En cuanto al interrogatorio de parte absuelto por el actor, la corporación accionada recordó que el mismo no tenía, per se, la virtud de acreditar la existencia de una relación de trabajo entre las partes, en tanto lo que se buscaba con dicha prueba era obtener una confesión, y no tener como probadas afirmaciones que favorecían al absolvente.
A partir de la valoración probatoria precedente, el ad quem señaló que en el proceso se había acreditado, someramente, la prestación de un servicio temporal y ocasional por parte del demandante, al establecimiento de comercio “Moss Fábrica de Joyas”, de propiedad del demandado, a la par que se había demostrado, con la declaración testimonial de Óscar Martínez Ruiz, que dicha prestación ocasional no era subordinada, en la medida en que el demandante jamás había cumplido un horario para el demandado ni tampoco había utilizado las herramientas de éste para desempeñar los encargos que se le hacían ocasionalmente.
Bajo dichos supuestos, consideró el Tribunal que, si bien se había acreditado la prestación de un servicio por parte del demandante, éste había sido temporal y no había tenido lugar en los extremos señalados en la demanda.
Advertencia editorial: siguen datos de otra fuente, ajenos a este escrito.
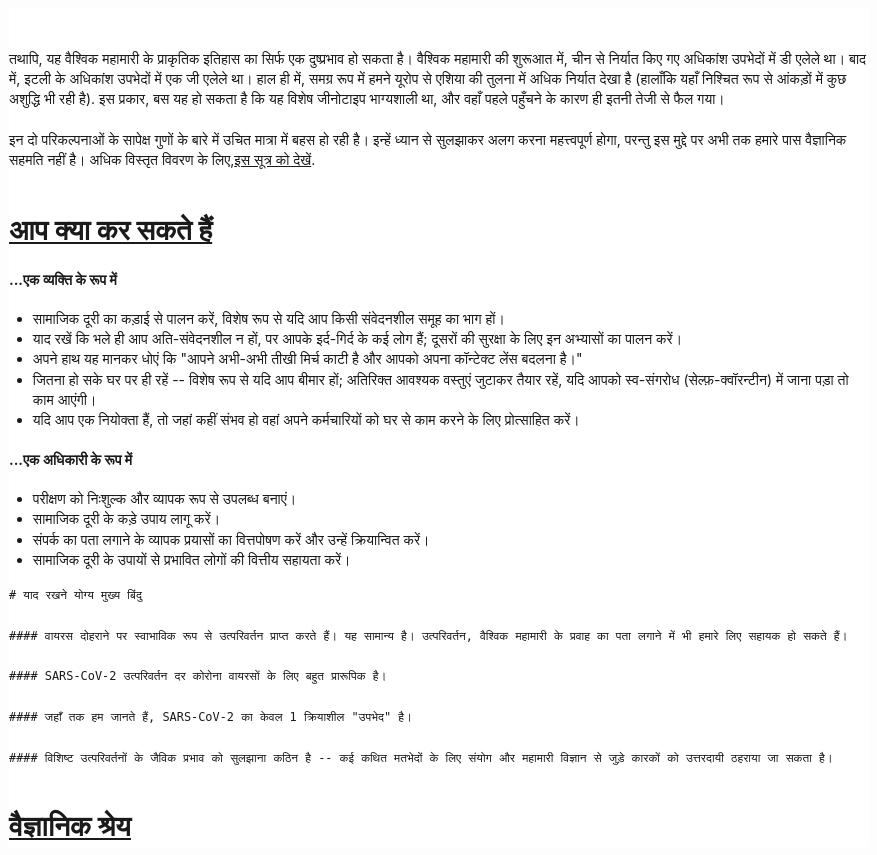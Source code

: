 <br><br>
तथापि, यह वैश्विक महामारी के प्राकृतिक इतिहास का सिर्फ एक दुष्प्रभाव हो सकता है।
वैश्विक महामारी की शुरूआत में, चीन से निर्यात किए गए अधिकांश उपभेदों में डी एलेले था। बाद में, इटली के अधिकांश उपभेदों में एक जी एलेले था। हाल ही में, समग्र रूप में हमने यूरोप से एशिया की तुलना में अधिक निर्यात देखा है (हालाँकि यहाँ निश्चित रूप से आंकड़ों में कुछ अशुद्धि भी रही है).
इस प्रकार, बस यह हो सकता है कि यह विशेष जीनोटाइप भाग्यशाली था, और वहाँ पहले पहुँचने के कारण ही इतनी तेजी से फैल गया।
<br><br>
इन दो परिकल्पनाओं के सापेक्ष गुणों के बारे में उचित मात्रा में बहस हो रही है। इन्हें ध्यान से सुलझाकर अलग करना महत्त्वपूर्ण होगा, परन्तु इस मुद्दे पर अभी तक हमारे पास वैज्ञानिक सहमति नहीं है। अधिक विस्तृत विवरण के लिए,[इस सूत्र को देखें](https://twitter.com/trvrb/status/1257825352660877313).




# [आप क्या कर सकते हैं](https://nextstrain.org/ncov/2020-05-14?c=country&d=map&p=full)
#### ...एक व्यक्ति के रूप में
* सामाजिक दूरी का कड़ाई से पालन करें, विशेष रूप से यदि आप किसी संवेदनशील समूह का भाग हों।
* याद रखें कि भले ही आप अति-संवेदनशील न हों, पर आपके इर्द-गिर्द के कई लोग हैं; दूसरों की सुरक्षा के लिए इन अभ्यासों का पालन करें।
* अपने हाथ यह मानकर धोएं कि "आपने अभी-अभी तीखी मिर्च काटी है और आपको अपना कॉन्टेक्ट लेंस बदलना है।"
* जितना हो सके घर पर ही रहें -- विशेष रूप से यदि आप बीमार हों; अतिरिक्त आवश्यक वस्तुएं जुटाकर तैयार रहें, यदि आपको स्व-संगरोध (सेल्फ़-क्वॉरन्टीन) में जाना पड़ा तो काम आएंगी।
* यदि आप एक नियोक्ता हैं, तो जहां कहीं संभव हो वहां अपने कर्मचारियों को घर से काम करने के लिए प्रोत्साहित करें।

#### ...एक अधिकारी के रूप में
* परीक्षण को निःशुल्क और व्यापक रूप से उपलब्ध बनाएं।
* सामाजिक दूरी के कड़े उपाय लागू करें।
* संपर्क का पता लगाने के व्यापक प्रयासों का वित्तपोषण करें और उन्हें क्रियान्वित करें।
* सामाजिक दूरी के उपायों से प्रभावित लोगों की वित्तीय सहायता करें।



```auspiceMainDisplayMarkdown
# याद रखने योग्य मुख्य बिंदु  

#### वायरस दोहराने पर स्वाभाविक रूप से उत्परिवर्तन प्राप्त करते हैं। यह सामान्य है। उत्परिवर्तन, वैश्विक महामारी के प्रवाह का पता लगाने में भी हमारे लिए सहायक हो सकते हैं।  

#### SARS-CoV-2 उत्परिवर्तन दर कोरोना वायरसों के लिए बहुत प्रारूपिक है।

#### जहाँ तक हम जानते हैं, SARS-CoV-2 का केवल 1 क्रियाशील "उपभेद" है।  

#### विशिष्ट उत्परिवर्तनों के जैविक प्रभाव को सुलझाना कठिन है -- कई कथित मतभेदों के लिए संयोग और महामारी विज्ञान से जुड़े कारकों को उत्तरदायी ठहराया जा सकता है।  
```




# [वैज्ञानिक श्रेय](https://nextstrain.org/ncov/global/2020-05-14?d=tree&c=author)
Así mismo, indicó que la presunción legal de subordinación había sido plenamente desvirtuada durante el trámite del porceso.
Con dichos argumentos, la autoridad judicial accionada absolvió al demandante de la totalidad de las pretensiones instauradas en su contra por el actor. Así las cosas, efectuado el análisis de la providencia anterior, la Sala encuentra que la autoridad judicial accionada edificó la decisión que había sido sometida a su criterio, en argumentos plausibles y razonables, así como en el análisis de los elementos de prueba que habían sido practicados durante el trámite del proceso, sin haber desbordado en ningún momento de las formas propias del juicio ordinario laboral ni haberse apartado de la legítima tarea de impartir justicia dentro del escenario de independencia judicial que le confiere la Constitución. En los términos precedentes, e independientemente de si se comparte o no el criterio que adoptó el juez natural en el asunto examinado, lo cierto es que no se observa ninguna circunstancia excepcional que justifique la intervención del juez de tutela en la órbita de competencia de aquél, pues debe recordarse que al juez constitucional le están vedadas dicha clase de interferencias, salvo que deba adoptar medidas urgentes, dirigidas a solucionar desviaciones caprichosas o arbitrarias en que incurran las autoridades judiciales, que realmente, según lo analizado, no se presentan en el presente asunto.
Por las anteriores razones, se negará el amparo solicitado. DECISIÓN En mérito de lo expuesto la Corte Suprema de Justicia, Sala de Casación Laboral, administrando justicia en nombre de la República de Colombia y por autoridad de la ley,
RESUELVE
1.-Denegar la acción de tutela impetrada. 2.- Enterar de esta decisión a los interesados en la forma prevista en el artículo 30 del Decreto 2591 de 1991. 3.- Remitir el expediente a la Corte Constitucional para la eventual revisión del fallo pronunciado, si éste no se impugnare.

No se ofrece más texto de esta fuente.